A fascinating story about Brazilian economics (no, I promise) and how an entirely made up currency that never actually existed succeeded in shoring up Brazil's teetering, inflation prone economy. Ah, economics. She's a precise science.
Oddities/Curiosities
In a move that is surely making linguists the world over just goddamn enormous with glee (as my brother might say), a brand new, heretofore entirely undiscovered (well, at least by the happy-go-lucky Westerners who define such things)
language has been unearthed in the northern reaches of India. Called Koro, and spoken by around a thousand people, it is expected to be added to high school syllabuses by 2012.
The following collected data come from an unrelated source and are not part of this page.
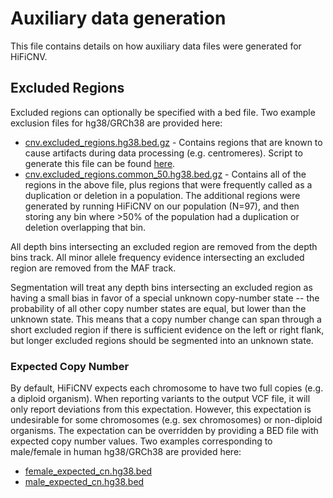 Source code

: # Auxiliary data generation
This file contains details on how auxiliary data files were generated for HiFiCNV.

## Excluded Regions
Excluded regions can optionally be specified with a bed file.
Two example exclusion files for hg38/GRCh38 are provided here:

* [cnv.excluded_regions.hg38.bed.gz](../data/excluded_regions/cnv.excluded_regions.hg38.bed.gz) - Contains regions that are known to cause artifacts during data processing (e.g. centromeres).  Script to generate this file can be found [here](../data/excluded_regions/get_cnv_exclusion_regions.bash).
* [cnv.excluded_regions.common_50.hg38.bed.gz](../data/excluded_regions/cnv.excluded_regions.common_50.hg38.bed.gz) - Contains all of the regions in the above file, plus regions that were frequently called as a duplication or deletion in a population.  The additional regions were generated by running HiFiCNV on our population (N=97), and then storing any bin where >50% of the population had a duplication or deletion overlapping that bin.

All depth bins intersecting an excluded region are removed from the depth bins track. 
All minor allele frequency evidence intersecting an excluded region are removed from the MAF track.

Segmentation will treat any depth bins intersecting an excluded region as having a small bias in favor of a special
unknown copy-number state -- the probability of all other copy number states are equal, but lower than the unknown
state. This means that a copy number change can span through a short excluded region if there is sufficient evidence on
the left or right flank, but longer excluded regions should be segmented into an unknown state.

### Expected Copy Number
By default, HiFiCNV expects each chromosome to have two full copies (e.g. a diploid organism).
When reporting variants to the output VCF file, it will only report deviations from this expectation.
However, this expectation is undesirable for some chromosomes (e.g. sex chromosomes) or non-diploid organisms.
The expectation can be overridden by providing a BED file with expected copy number values.
Two examples corresponding to male/female in human hg38/GRCh38 are provided here:

* [female_expected_cn.hg38.bed](../data/expected_cn/female_expected_cn.hg38.bed)
* [male_expected_cn.hg38.bed](../data/expected_cn/male_expected_cn.hg38.bed)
Remember Borat? Remember how pissed of Kazakhstan was? Remember how
they threatened to sue him? Well now they're refurbishing their image in other ways: by
making a comedy of their own, called My Brother, Borat. Apparently an effort to show the real, modern Kazakhstan, this self-described 'black comedy' also features a man marrying a donkey, the main character, John, getting pregnant and a scheme by the two leads to buy the Statue of Liberty. Oh yes, this should do wonders.
Video
Only on Fox News could a story about LA, a city otherwise on the verge of bankruptcy, deciding to buy $1 billion worth of jetpacks for its civil authorities actually get airtime.
Their source was, apparently, the Weekly World News, a reputable newspaper also responsible for the following hard hitting bits of investigative journalism:
And also, latterly, this:
On the ball, Fox News, on the ball.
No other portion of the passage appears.